When treating pelvic pain and dysfunction, not all Kegels are created equal
30 percent of women and 10 percent of men in the United States suffer from various pelvic pain conditions at some time in their lives. Pelvic pain (PP) is described as pain in your pelvic region that lasts longer than six months, in the area below your navel and between your hips, sometimes including the vulvar-vaginal and penile area.
Pelvic pain includes conditions such as vulvodynia, vestibulodynia, vaginismus, interstitial cystitis, coccydynia, dyspareunia and chronic prostatitis. Pelvic pain can be a symptomc of the medical conditions listed above, or can be a condition in its own right, frequently involving the muscles of the pelvic floor. These diagnoses are very familiar to pelvic floor physical therapists, but may not be to other sub-specialties within the physical therapy industry. From my clinical experience, many women and men who suffer from PP first go to an orthopedic physical therapist for help. The reason is that many PP patients present with a complexity of problems that not only include pelvic floor muscles (PFMs) but also include many orthopedic and musculoskeletal problems as well.
Targeting the Missing Link
Pelvic floor muscle (PFM) dysfunction can be a major cause of orthopedic pain, and taking the PFMs into account can make your therapy more effective, providing your patients with long-lasting results that include pain reduction, increased strength and endurance, and most importantly, improved quality of life.
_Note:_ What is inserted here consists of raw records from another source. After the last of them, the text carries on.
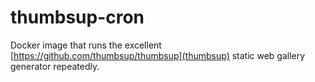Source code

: # thumbsup-cron

Docker image that runs the excellent
[https://github.com/thumbsup/thumbsup](thumbsup)
static web gallery generator repeatedly. 


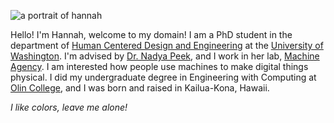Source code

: ![a portrait of hannah](./content/about/portrait.jpg)

Hello! I'm Hannah, welcome to my domain! I am a PhD student in the department of [Human Centered Design and Engineering](https://www.hcde.washington.edu/) at the [University of Washington](https://www.washington.edu/). I'm advised by [Dr. Nadya Peek](http://infosyncratic.nl/), and I work in her lab, [Machine Agency](https://depts.washington.edu/machines/). I am interested how people use machines to make digital things physical. I did my undergraduate degree in Engineering with Computing at [Olin College](http://www.olin.edu/), and I was born and raised in Kailua-Kona, Hawaii.

_I like colors, leave me alone!_

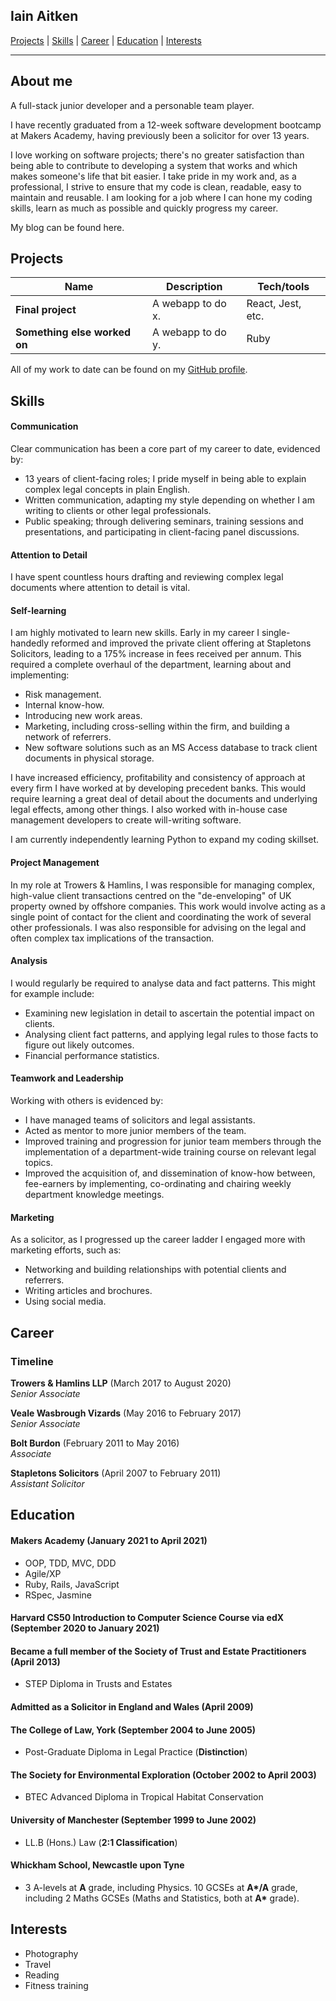 ## Iain Aitken

[Projects](#projects) | [Skills](#skills) | [Career](#career) | [Education](#education) | [Interests](#interests)

---

## About me

A full-stack junior developer and a personable team player.

I have recently graduated from a 12-week software development bootcamp at Makers Academy, having previously been a solicitor for over 13 years.

I love working on software projects; there's no greater satisfaction than being able to contribute to developing a system that works and which makes someone's life that bit easier. I take pride in my work and, as a professional, I strive to ensure that my code is clean, readable, easy to maintain and reusable. I am looking for a job where I can hone my coding skills, learn as much as possible and quickly progress my career.

My blog can be found here.

## Projects

| Name                         | Description       | Tech/tools        |
| ---------------------------- | ----------------- | ----------------- |
| **Final project**            | A webapp to do x. | React, Jest, etc. |
| **Something else worked on** | A webapp to do y. | Ruby              |

All of my work to date can be found on my [GitHub profile](https://github.com/iainaitken).

## Skills

#### Communication

Clear communication has been a core part of my career to date, evidenced by:

- 13 years of client-facing roles; I pride myself in being able to explain complex legal concepts in plain English.
- Written communication, adapting my style depending on whether I am writing to clients or other legal professionals. 
- Public speaking; through delivering seminars, training sessions and presentations, and participating in client-facing panel discussions.

#### Attention to Detail

I have spent countless hours drafting and reviewing complex legal documents where attention to detail is vital. 

#### Self-learning

I am highly motivated to learn new skills. Early in my career I single-handedly reformed and improved the private client offering at Stapletons Solicitors, leading to a 175% increase in fees received per annum. This required a complete overhaul of the department, learning about and implementing:

- Risk management.
- Internal know-how.
- Introducing new work areas.
- Marketing, including cross-selling within the firm, and building a network of referrers. 
- New software solutions such as an MS Access database to track client documents in physical storage.

I have increased efficiency, profitability and consistency of approach at every firm I have worked at by developing precedent banks. This would require learning a great deal of detail about the documents and underlying legal effects, among other things. I also worked with in-house case management developers to create will-writing software.

I am currently independently learning Python to expand my coding skillset.

#### Project Management

In my role at Trowers & Hamlins, I was responsible for managing complex, high-value client transactions centred on the "de-enveloping" of UK property owned by offshore companies. This work would involve acting as a single point of contact for the client and coordinating the work of several other professionals. I was also responsible for advising on the legal and often complex tax implications of the transaction.

#### Analysis

I would regularly be required to analyse data and fact patterns.  This might for example include:

- Examining new legislation in detail to ascertain the potential impact on clients.
- Analysing client fact patterns, and applying legal rules to those facts to figure out likely outcomes.
- Financial performance statistics.

#### Teamwork and Leadership

Working with others is evidenced by:

- I have managed teams of solicitors and legal assistants.
- Acted as mentor to more junior members of the team.
- Improved training and progression for junior team members through the implementation of a department-wide training course on relevant legal topics.
- Improved the acquisition of, and dissemination of know-how between, fee-earners by implementing, co-ordinating and chairing weekly department knowledge meetings. 

#### Marketing

As a solicitor, as I progressed up the career ladder I engaged more with marketing efforts, such as:

- Networking and building relationships with potential clients and referrers.
- Writing articles and brochures.
- Using social media.

## Career

### Timeline

**Trowers & Hamlins LLP** (March 2017 to August 2020)  
_Senior Associate_

**Veale Wasbrough Vizards** (May 2016 to February 2017)  
_Senior Associate_

**Bolt Burdon** (February 2011 to May 2016)  
_Associate_

**Stapletons Solicitors** (April 2007 to February 2011)  
_Assistant Solicitor_

## Education

#### Makers Academy (January 2021 to April 2021)

- OOP, TDD, MVC, DDD
- Agile/XP
- Ruby, Rails, JavaScript
- RSpec, Jasmine

#### Harvard CS50 Introduction to Computer Science Course via edX (September 2020 to January 2021)

#### Became a full member of the Society of Trust and Estate Practitioners (April 2013)

- STEP Diploma in Trusts and Estates

#### Admitted as a Solicitor in England and Wales (April 2009)

#### The College of Law, York (September 2004 to June 2005)

- Post-Graduate Diploma in Legal Practice (__Distinction__)

#### The Society for Environmental Exploration (October 2002 to April 2003)

- BTEC Advanced Diploma in Tropical Habitat Conservation 

#### University of Manchester (September 1999 to June 2002)

- LL.B (Hons.) Law (__2:1 Classification__)

#### Whickham School, Newcastle upon Tyne

- 3 A-levels at __A__ grade, including Physics. 10 GCSEs at __A*/A__ grade, including 2 Maths GCSEs (Maths and Statistics, both at __A*__ grade).

## Interests

- Photography
- Travel
- Reading
- Fitness training
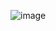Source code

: ![image](https://github.com/dudssecco/Simple-Omelette-Recipe/assets/132023142/f13dadca-ffc0-4cc1-994c-77a11adfdaec)

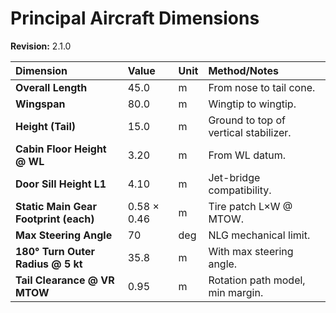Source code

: # Principal Aircraft Dimensions
**Revision:** 2.1.0

| Dimension | Value | Unit | Method/Notes |
| :--- | :--- | :--- | :--- |
| **Overall Length** | 45.0 | m | From nose to tail cone. |
| **Wingspan** | 80.0 | m | Wingtip to wingtip. |
| **Height (Tail)** | 15.0 | m | Ground to top of vertical stabilizer. |
| **Cabin Floor Height @ WL** | 3.20 | m | From WL datum. |
| **Door Sill Height L1** | 4.10 | m | Jet-bridge compatibility. |
| **Static Main Gear Footprint (each)** | 0.58 × 0.46 | m | Tire patch L×W @ MTOW. |
| **Max Steering Angle** | 70 | deg | NLG mechanical limit. |
| **180° Turn Outer Radius @ 5 kt** | 35.8 | m | With max steering angle. |
| **Tail Clearance @ VR MTOW** | 0.95 | m | Rotation path model, min margin. |
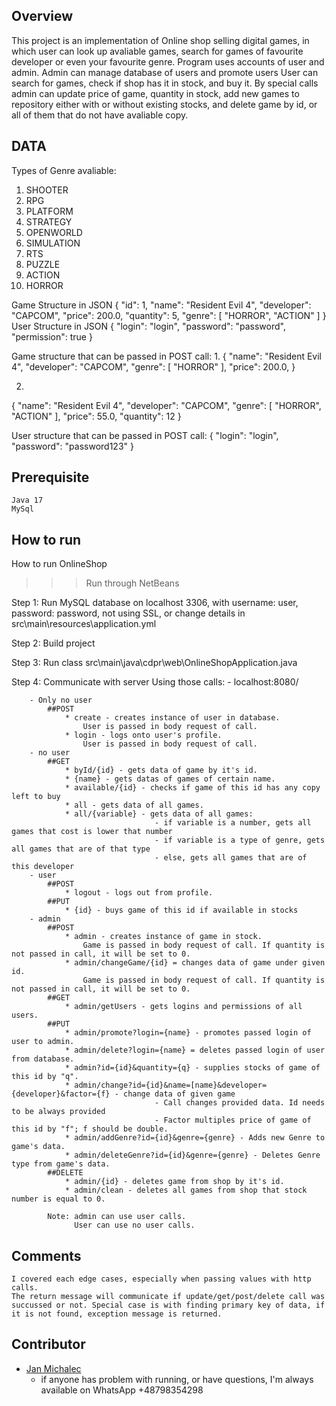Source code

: ## Overview
This project is an implementation of Online shop selling digital games, in which user can look up avaliable games, search for games of favourite developer or even your favourite genre.
Program uses accounts of user and admin. Admin can manage database of users and promote users 
User can search for games, check if shop has it in stock, and buy it.
By special calls admin can update price of game, quantity in stock, add new games to repository either with or without existing stocks, and delete game by id, or all of them that do not have avaliable copy.

## DATA
Types of Genre avaliable:
1. SHOOTER
2. RPG
3. PLATFORM
4. STRATEGY
5. OPENWORLD
6. SIMULATION
7. RTS
8. PUZZLE
9. ACTION
10. HORROR

Game Structure in JSON
{
    "id": 1,
    "name": "Resident Evil 4",
    "developer": "CAPCOM",
    "price": 200.0,
    "quantity": 5,
    "genre": [
        "HORROR",
        "ACTION"
    ]
}
User Structure in JSON
{   "login": "login",
    "password": "password",
    "permission": true  }


Game structure that can be passed in POST call:
1. 
{  "name": "Resident Evil 4",
    "developer": "CAPCOM",
    "genre": 
    [   "HORROR"  ],
    "price": 200.0,  }

2.  
{   "name": "Resident Evil 4",
    "developer": "CAPCOM",
    "genre": 
    [   "HORROR",
        "ACTION"  ],
    "price": 55.0,
    "quantity": 12  }

User structure that can be passed in POST call:
{  "login": "login",
    "password": "password123"  }

## Prerequisite
    Java 17
    MySql
    
## How to run
How to run OnlineShop

>>>Run through NetBeans

Step 1: Run MySQL database on localhost 3306, with username: user, password: password, not using SSL,
            or change details in src\main\resources\application.yml

Step 2: Build project

Step 3: Run class src\main\java\cdpr\web\OnlineShopApplication.java

Step 4: Communicate with server Using those calls:
    - localhost:8080/

        - Only no user
            ##POST
                * create - creates instance of user in database.
                    User is passed in body request of call.
                * login - logs onto user's profile.
                    User is passed in body request of call.
        - no user
            ##GET
                * byId/{id} - gets data of game by it's id.
                * {name} - gets datas of games of certain name.
                * available/{id} - checks if game of this id has any copy left to buy
                * all - gets data of all games.
                * all/{variable} - gets data of all games:
                                    - if variable is a number, gets all games that cost is lower that number
                                    - if variable is a type of genre, gets all games that are of that type
                                    - else, gets all games that are of this developer
        - user
            ##POST
                * logout - logs out from profile.
            ##PUT
                * {id} - buys game of this id if available in stocks
        - admin
            ##POST
                * admin - creates instance of game in stock.
                    Game is passed in body request of call. If quantity is not passed in call, it will be set to 0. 
                * admin/changeGame/{id} = changes data of game under given id.
                    Game is passed in body request of call. If quantity is not passed in call, it will be set to 0. 
            ##GET
                * admin/getUsers - gets logins and permissions of all users.
            ##PUT
                * admin/promote?login={name} - promotes passed login of user to admin.
                * admin/delete?login={name} = deletes passed login of user from database.
                * admin?id={id}&quantity={q} - supplies stocks of game of this id by "q".
                * admin/change?id={id}&name=[name}&developer={developer}&factor={f} - change data of given game
                                    - Call changes provided data. Id needs to be always provided
                                    - Factor multiples price of game of this id by "f"; f should be double.
                * admin/addGenre?id={id}&genre={genre} - Adds new Genre to game's data.
                * admin/deleteGenre?id={id}&genre={genre} - Deletes Genre type from game's data.
            ##DELETE
                * admin/{id} - deletes game from shop by it's id.
                * admin/clean - deletes all games from shop that stock number is equal to 0.

            Note: admin can use user calls. 
                  User can use no user calls.

## Comments
    I covered each edge cases, especially when passing values with http calls. 
    The return message will communicate if update/get/post/delete call was succussed or not. Special case is with finding primary key of data, if it is not found, exception message is returned.




## Contributor
* [Jan Michalec](https://github.com/cdfre0)
    - if anyone has problem with running, or have questions, I'm always available on WhatsApp +48798354298
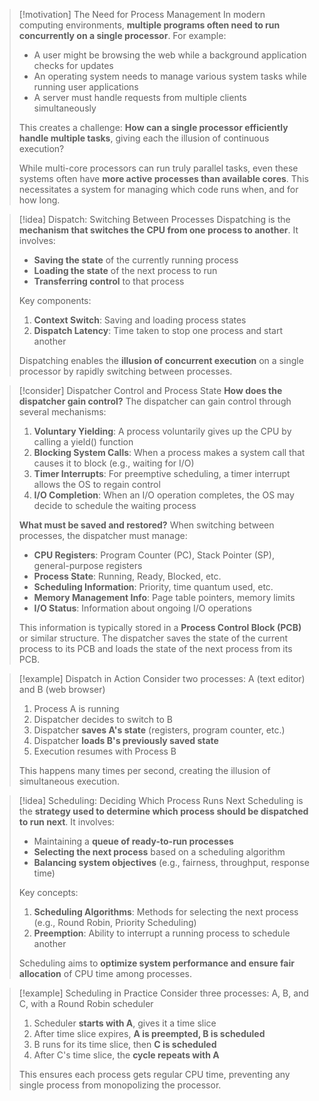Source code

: > [!motivation] The Need for Process Management
> In modern computing environments, **multiple programs often need to run concurrently on a single processor**. For example:
> - A user might be browsing the web while a background application checks for updates
> - An operating system needs to manage various system tasks while running user applications
> - A server must handle requests from multiple clients simultaneously
> 
> This creates a challenge: **How can a single processor efficiently handle multiple tasks**, giving each the illusion of continuous execution? 
> 
> While multi-core processors can run truly parallel tasks, even these systems often have **more active processes than available cores**. This necessitates a system for managing which code runs when, and for how long.

> [!idea] Dispatch: Switching Between Processes
> Dispatching is the **mechanism that switches the CPU from one process to another**. It involves:
> 
> - **Saving the state** of the currently running process
> - **Loading the state** of the next process to run
> - **Transferring control** to that process
> 
> Key components:
> 1. **Context Switch**: Saving and loading process states
> 2. **Dispatch Latency**: Time taken to stop one process and start another
> 
> Dispatching enables the **illusion of concurrent execution** on a single processor by rapidly switching between processes.


> [!consider] Dispatcher Control and Process State
> **How does the dispatcher gain control?**
> The dispatcher can gain control through several mechanisms:
> 
> 1. **Voluntary Yielding**: A process voluntarily gives up the CPU by calling a yield() function
> 2. **Blocking System Calls**: When a process makes a system call that causes it to block (e.g., waiting for I/O)
> 3. **Timer Interrupts**: For preemptive scheduling, a timer interrupt allows the OS to regain control
> 4. **I/O Completion**: When an I/O operation completes, the OS may decide to schedule the waiting process
> 
> **What must be saved and restored?**
> When switching between processes, the dispatcher must manage:
> 
> - **CPU Registers**: Program Counter (PC), Stack Pointer (SP), general-purpose registers
> - **Process State**: Running, Ready, Blocked, etc.
> - **Scheduling Information**: Priority, time quantum used, etc.
> - **Memory Management Info**: Page table pointers, memory limits
> - **I/O Status**: Information about ongoing I/O operations
> 
> This information is typically stored in a **Process Control Block (PCB)** or similar structure. The dispatcher saves the state of the current process to its PCB and loads the state of the next process from its PCB.


> [!example] Dispatch in Action
> Consider two processes: A (text editor) and B (web browser)
> 
> 1. Process A is running
> 2. Dispatcher decides to switch to B
> 3. Dispatcher **saves A's state** (registers, program counter, etc.)
> 4. Dispatcher **loads B's previously saved state**
> 5. Execution resumes with Process B
> 
> This happens many times per second, creating the illusion of simultaneous execution.

> [!idea] Scheduling: Deciding Which Process Runs Next
> Scheduling is the **strategy used to determine which process should be dispatched to run next**. It involves:
> 
> - Maintaining a **queue of ready-to-run processes**
> - **Selecting the next process** based on a scheduling algorithm
> - **Balancing system objectives** (e.g., fairness, throughput, response time)
> 
> Key concepts:
> 1. **Scheduling Algorithms**: Methods for selecting the next process (e.g., Round Robin, Priority Scheduling)
> 2. **Preemption**: Ability to interrupt a running process to schedule another
> 
> Scheduling aims to **optimize system performance and ensure fair allocation** of CPU time among processes.

> [!example] Scheduling in Practice
> Consider three processes: A, B, and C, with a Round Robin scheduler
> 
> 1. Scheduler **starts with A**, gives it a time slice
> 2. After time slice expires, **A is preempted, B is scheduled**
> 3. B runs for its time slice, then **C is scheduled**
> 4. After C's time slice, the **cycle repeats with A**
> 
> This ensures each process gets regular CPU time, preventing any single process from monopolizing the processor.

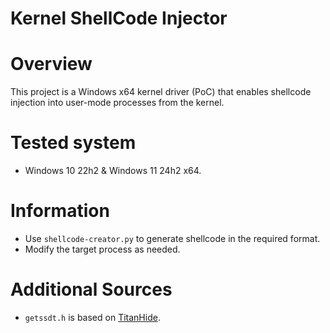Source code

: # Kernel ShellCode Injector
# Overview

This project is a Windows x64 kernel driver (PoC) that enables shellcode injection into user-mode processes from the kernel.

# Tested system

- Windows 10 22h2 & Windows 11 24h2 x64.
# Information

- Use `shellcode-creator.py` to generate shellcode in the required format.
- Modify the target process as needed.

# Additional Sources

- `getssdt.h` is based on [TitanHide](https://github.com/mrexodia/TitanHide).
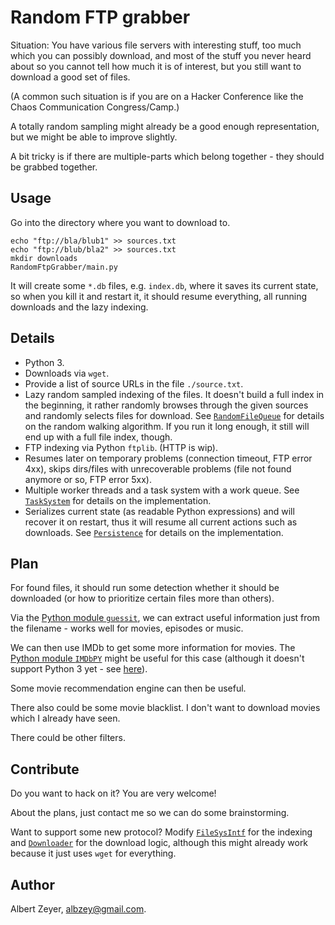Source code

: # Random FTP grabber

Situation:
You have various file servers with interesting stuff,
too much which you can possibly download,
and most of the stuff you never heard about so you
cannot tell how much it is of interest,
but you still want to download a good set of files.

(A common such situation is if you are on a
Hacker Conference like the Chaos Communication Congress/Camp.)

A totally random sampling might already be a good enough
representation, but we might be able to improve slightly.

A bit tricky is if there are multiple-parts
which belong together - they should be grabbed together.


## Usage

Go into the directory where you want to download to.

    echo "ftp://bla/blub1" >> sources.txt
    echo "ftp://blub/bla2" >> sources.txt
    mkdir downloads
    RandomFtpGrabber/main.py

It will create some `*.db` files, e.g. `index.db`, where
it saves its current state, so when you kill it and restart it,
it should resume everything, all running downloads and the lazy
indexing.


## Details

* Python 3.
* Downloads via `wget`.
* Provide a list of source URLs in the file `./source.txt`.
* Lazy random sampled indexing of the files.
It doesn't build a full index in the beginning, it rather randomly
browses through the given sources and randomly selects files for download.
See [`RandomFileQueue`](https://github.com/albertz/RandomFtpGrabber/blob/master/RandomFileQueue.py)
for details on the random walking algorithm.
If you run it long enough, it still will end up with a full file index, though.
* FTP indexing via Python `ftplib`. (HTTP is wip).
* Resumes later on temporary problems (connection timeout, FTP error 4xx),
skips dirs/files with unrecoverable problems (file not found anymore or so, FTP error 5xx).
* Multiple worker threads and a task system with a work queue.
See [`TaskSystem`](https://github.com/albertz/RandomFtpGrabber/blob/master/TaskSystem.py)
for details on the implementation.
* Serializes current state (as readable Python expressions)
and will recover it on restart, thus it will resume all current actions such as downloads.
See [`Persistence`](https://github.com/albertz/RandomFtpGrabber/blob/master/Persistence.py)
for details on the implementation.


## Plan

For found files, it should run some detection whether it should be downloaded
(or how to prioritize certain files more than others).

Via the [Python module `guessit`](https://pypi.python.org/pypi/guessit),
we can extract useful information just from
the filename - works well for movies, episodes or music.

We can then use IMDb to get some more information for movies.
The [Python module `IMDbPY`](http://imdbpy.sourceforge.net/)
might be useful for this case
(although it doesn't support Python 3 yet - see
[here](https://github.com/alberanid/imdbpy/issues/17)).

Some movie recommendation engine can then be useful.

There also could be some movie blacklist. I don't want to download
movies which I already have seen.

There could be other filters.


## Contribute

Do you want to hack on it?
You are very welcome!

About the plans, just contact me so we can do some brainstorming.

Want to support some new protocol?
Modify [`FileSysIntf`](https://github.com/albertz/RandomFtpGrabber/blob/master/FileSysIntf.py)
for the indexing
and [`Downloader`](https://github.com/albertz/RandomFtpGrabber/blob/master/Downloader.py)
for the download logic, although this might already work because it
just uses `wget` for everything.


## Author

Albert Zeyer, [albzey@gmail.com](mailto:albzey@gmail.com).

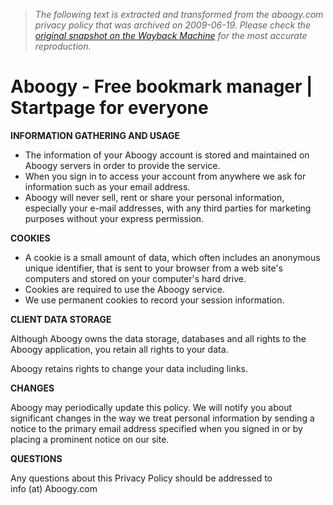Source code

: > *The following text is extracted and transformed from the aboogy.com privacy policy that was archived on 2009-06-19. Please check the [original snapshot on the Wayback Machine](https://web.archive.org/web/20090619205618id_/http%3A//www.aboogy.com/%3Fpage%3Dprivacy) for the most accurate reproduction.*

# Aboogy - Free bookmark manager | Startpage for everyone

**INFORMATION GATHERING AND USAGE**

  * The information of your Aboogy account is stored and maintained on Aboogy servers in order to provide the service. 
  * When you sign in to access your account from anywhere we ask for information such as your email address. 
  * Aboogy will never sell, rent or share your personal information, especially your e-mail addresses, with any third parties for marketing purposes without your express permission. 



**COOKIES**

  * A cookie is a small amount of data, which often includes an anonymous unique identifier, that is sent to your browser from a web site's computers and stored on your computer's hard drive. 
  * Cookies are required to use the Aboogy service. 
  * We use permanent cookies to record your session information. 



**CLIENT DATA STORAGE**

Although Aboogy owns the data storage, databases and all rights to the Aboogy application, you retain all rights to your data. 

Aboogy retains rights to change your data including links. 

**CHANGES**

Aboogy may periodically update this policy. We will notify you about significant changes in the way we treat personal information by sending a notice to the primary email address specified when you signed in or by placing a prominent notice on our site. 

**QUESTIONS**

Any questions about this Privacy Policy should be addressed to   
info (at) Aboogy.com 
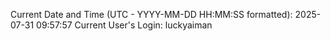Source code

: Current Date and Time (UTC - YYYY-MM-DD HH:MM:SS formatted): 2025-07-31 09:57:57
Current User's Login: luckyaiman
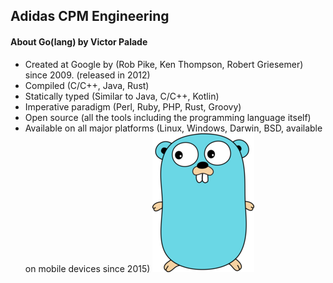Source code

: Adidas CPM Engineering
---

#### About Go(lang) by Victor Palade

* Created at Google by (Rob Pike, Ken Thompson, Robert Griesemer) since 2009.
(released in 2012)
* Compiled (C/C++, Java, Rust)
* Statically typed (Similar to Java, C/C++, Kotlin)
* Imperative paradigm (Perl, Ruby, PHP, Rust, Groovy)
* Open source (all the tools including the programming language itself)
* Available on all major platforms (Linux, Windows, Darwin, BSD, available on
  mobile devices since 2015)
![alt text](./assets/gopher.png "Gopher")
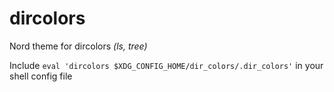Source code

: # dircolors

Nord theme for dircolors _(ls, tree)_

Include `eval 'dircolors $XDG_CONFIG_HOME/dir_colors/.dir_colors'` in your shell config file
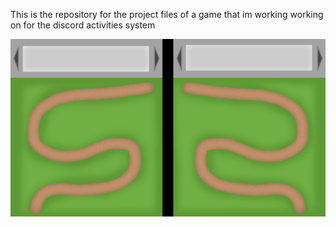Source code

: This is the repository for the project files of a game that im working working on for the discord activities system


<img src="previewtemplate.png">


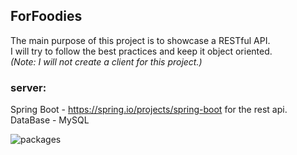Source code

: ## ForFoodies
The main purpose of this project is to showcase a RESTful API.<br>
I will try to follow the best practices and keep it object oriented.<br>
*(Note: I will not create a client for this project.)*<br>


### server:<br>
Spring Boot - https://spring.io/projects/spring-boot for the rest api.<br>
DataBase - MySQL


![packages](https://i.imgur.com/PsoJ0Vx.png)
The function of the PFMs are fourfold: to support and hold up the organs, to help prevent urinary and fecal incontinence, to enhance sexual function, and to stabilize the lumbar/pelvic and sacral regions. As clinicians, it’s important to understand that the PFMs are a conduit between the lower and upper body, and that the PFMs are interconnected to the hips, lower back and lower extremity via fascia, common muscles, blood supply and nerve pathways. Sometimes the missing link to your orthopedic patient’s success is focusing on and treating the PFMs, since they can contribute to pain. Physical therapists treating orthopedic pelvic, hip and lower extremity conditions cannot deny that these muscles need to be taken into special consideration in treating and evaluating their orthopedic patients, especially if the patient is not progressing under their current treatment plan. PFM issues can directly contribute to pain in other body parts via active or latent trigger points. Many times, a trained pelvic floor physical therapist can examine the PFMs internally and can release the muscles directly. The question is, how can an orthopedic PT help these patients with simple and effective pelvic exercises?
The Role of Pelvic Exercise
Many times, pelvic pain patients are prescribed Kegel exercises as part of their rehabilitation program. This is the “go to” exercise for PFM dysfunction and the exercise that most clinicians are familiar with, and know well. The term Kegel, developed by gynecologist Dr. Arnold Kegel, is used to describe a set of exercises designed to improve the function of the pelvic floor muscles. The problem is that there are subtle nuances to Kegels that, if not taken into account, can actually produce worse results for patients with pelvic pain. Typically, basic Kegels are prescribed for
men and women suffering from incontinence and organ prolapse, and are designed to help strengthen the PFMs and improve coordination, continence and sexual function by reducing laxity and weakness. When I evaluate a patient suffering from pelvic pain, I frequently find that, in addition to PFM muscle weakness, the PFMs usually have excessive tone, increased shortness, extreme tension, spasms and multiple trigger points in them, rather than laxity. I also find a lack of flexibility in the muscles that attach to the pelvis, such as inner thighs, hip flexors, gluteals and abdominal muscles. Normal PFMs are usually in a relaxed and supple state, and can react to what’s happening in the body and mind. PFMs can respond to thoughts, past experiences, physical trauma, visceral problems, and abnormal breathing patterns, resulting in shortened muscle fibers that can create pain locally or elsewhere in the body. Once the PFMs get shorter and tenser, they usually get weak. However, this weakness is not due to looseness in the PFMs, as in incontinence or prolapse; rather, it’s caused by the PFMs being too short and/or hypertonic, restricting the muscle fibers’ ability to contract and create force and power. This type of hypertonic weakness in patients with pelvic pain can lead to urinary leaking, frequency of urination, and pain with intercourse, walking, sitting and or positional changes. These complaints are also common to our orthopedic patients. Typically when a muscle is weak, physical therapists will prescribe strengthening exercises for the weakened muscles. However, for the pelvic pain patient, doing Kegels (the typical strengthening exercise for the PFM) commonly results in more pain and dysfunction.